The plan allows agencies to leverage resources, avoid duplication of effort, develop shared objectives, and exchange valuable data. The result is one of the world's finest examples of transboundary cooperation. The resource, and the millions of people who use it, benefit from this unique and effective inter-governmental commitment.

The Joint Strategic Plan is rooted in 4 strategies for cooperative fisheries management: consensus, accountability, information sharing and, ecosystem management.

Consensus

All agencies must agree before management actions that affect multiple jurisdictions can be initiated. To help achieve consensus, agencies have developed shared fish community objectives for each lake. In the rare instance where consensus cannot be achieved, the plan contains provisions for conflict resolution.

Accountability

Agencies are accountable for implementing joint decisions made under the plan. The plan calls for the production of a decision record through publication of meeting minutes, agency reports, and lake committee reports.

Information Sharing

The plan affirms each signatory agency's commitment to establishing consistent standards for data collection, analysis, access, and sharing.

Ecosystem Management

A guiding principle on the Great Lakes is that the resources must be managed as a whole. To facilitate this approach, the plan links fishery managers with environmental interests. For example, fishery agencies coordinate with those implementing the Great Lakes Water Quality Agreement.

Lake Committees

Lake committees are the primary bodies under which the plan operates. The Great Lakes Fishery Commission first formed lake committees in 1965 to provide a place for information sharing among agencies. When the Joint Strategic Plan was signed in 1981, the lake committees became the plan's "action arms". Agencies, not the commission, appoint their representatives on the committees.

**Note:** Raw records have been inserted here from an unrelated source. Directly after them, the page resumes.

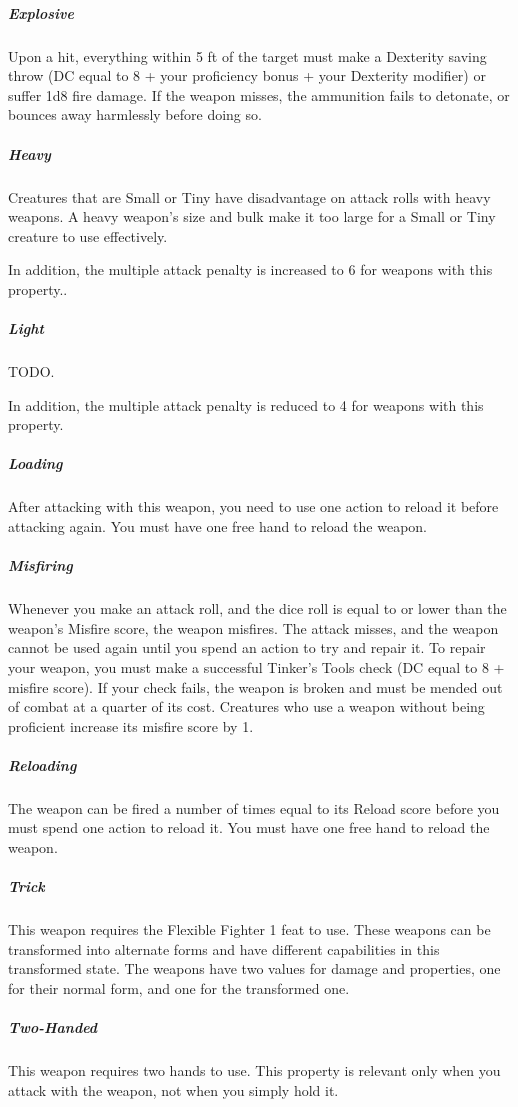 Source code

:     \subparagraph{Explosive} Upon a hit, everything within 5 ft of the target must make a Dexterity saving throw (DC equal to 8 + your proficiency bonus + your Dexterity modifier) or suffer 1d8 fire damage.
    If the weapon misses, the ammunition fails to detonate, or bounces away harmlessly before doing so.


    \subparagraph{Heavy} Creatures that are Small or Tiny have disadvantage on attack rolls with heavy weapons.
    A heavy weapon's size and bulk make it too large for a Small or Tiny creature to use effectively.

    In addition, the multiple attack penalty is increased to 6 for weapons with this property..

    \subparagraph{Light} TODO.

    In addition, the multiple attack penalty is reduced to 4 for weapons with this property.

    \subparagraph{Loading} After attacking with this weapon, you need to use one action to reload it before attacking again.
    You must have one free hand to reload the weapon.

    \subparagraph{Misfiring} Whenever you make an attack roll, and the dice roll is equal to or lower than the weapon’s Misfire score, the weapon misfires.
    The attack misses, and the weapon cannot be used again until you spend an action to try and repair it.
    To repair your weapon, you must make a successful Tinker’s Tools check (DC equal to 8 + misfire score).
    If your check fails, the weapon is broken and must be mended out of combat at a quarter of its cost.
    Creatures who use a weapon without being proficient increase its misfire score by 1.

    \subparagraph{Reloading} The weapon can be fired a number of times equal to its Reload score before you must spend one action to reload it.
    You must have one free hand to reload the weapon.

    \subparagraph{Trick} This weapon requires the Flexible Fighter 1 feat to use.
    These weapons can be transformed into alternate forms and have different capabilities in this transformed state.
    The weapons have two values for damage and properties, one for their normal form, and one for the transformed one.

    \subparagraph{Two-Handed} This weapon requires two hands to use.
    This property is relevant only when you attack with the weapon, not when you simply hold it.
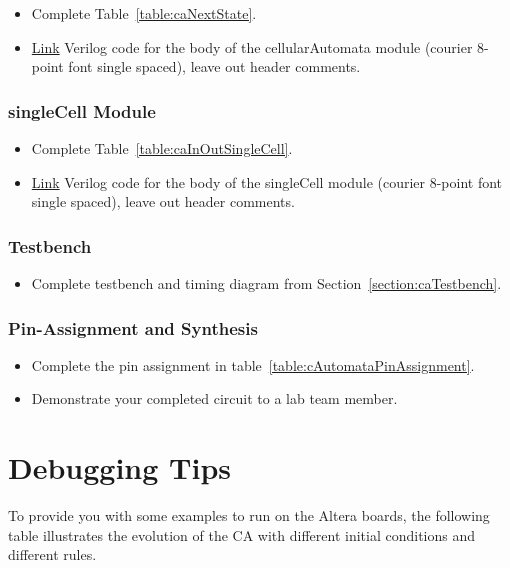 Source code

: \begin{itemize}
\item
  Complete Table~\ref{table:caNextState}.
\item
  \protect\hyperlink{cellularAutomata_verilog}{Link} Verilog code for
  the body of the cellularAutomata module (courier 8-point font single
  spaced), leave out header comments.
\end{itemize}

\subsubsection{singleCell Module}

\begin{itemize}
\item
  Complete Table~\ref{table:caInOutSingleCell}.
\item
  \protect\hyperlink{singleCell_verilog}{Link} Verilog code for the body
  of the singleCell module (courier 8-point font single spaced), leave
  out header comments.
\end{itemize}

\subsubsection{Testbench}
\begin{itemize}
\item Complete testbench and timing diagram from Section~\ref{section:caTestbench}.
\end{itemize}

\subsubsection{Pin-Assignment and Synthesis}
\begin{itemize}
\item Complete the pin assignment in table~\ref{table:cAutomataPinAssignment}.
\item Demonstrate your completed circuit to a lab team member.
\end{itemize}




\section{Debugging Tips}
\label{section:caDebugging}
To provide you with some examples to run on the Altera boards, the
following table illustrates the evolution of the CA with different
initial conditions and different rules.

Lake committees comprise senior officials from state, provincial, and U.S. intertribal fishery agencies. Lake committee members develop shared fish community objectives, establish appropriate stocking levels and harvest targets, set law enforcement priorities, and formulate management plans. Each lake committee has at least one technical committee, a field-level body charged with collecting data, producing and interpreting science, and making recommendations to the lake committees.

To address issues of concern to the Great Lakes as a whole, all lake committee members meet as the Council of Lake Committees. Other committees, like the Great Lakes Fish Health Committee and the Law Enforcement Committee, provide specific management advice and information to the Council of Lake Committees. In addition, the Council of Great Lakes Fishery Agencies, consisting of high-level fishery management agency representatives (and non-lake committee members, such as federal agencies), ensures plans are created to address the issues of concern.

Cooperation!

Through the Joint Strategic Plan and the lake committee structure, agencies have worked together for decades to manage the Great Lakes fishery in the most cooperative, effective manner possible.

A few of the many examples of cooperative initiatives through the plan include:

  • Developing shared fish community objectives and state-of-the-lake reports for each lake, as well as environmental objectives.
  • Producing rehabilitation plans for key native species such as lake trout, walleye, and lake sturgeon.
  • Reaching annual agreement about total allowable catch for walleye and yellow perch in Lake Erie.
  • Facilitating multi-jurisdictional agreement about adjusted salmon stocking levels in Lake Michigan.
  • Supporting research to advance fishery management.
  • Formulating a basinwide initiative to tag and mark all stocked salmon and trout, and to analyze, share, and incorporate into management subsequent information.
  • Coordinating law enforcement across boundaries.
  • Supporting invasive species research, control, and advocacy for prevention.
  • Signing a memorandum of understanding/agreement with the U.S. Geological Survey about the collection and dissemination of key prey fish information.
  • Establishing mechanisms to detect, prevent, and manage fish disease in fish hatcheries.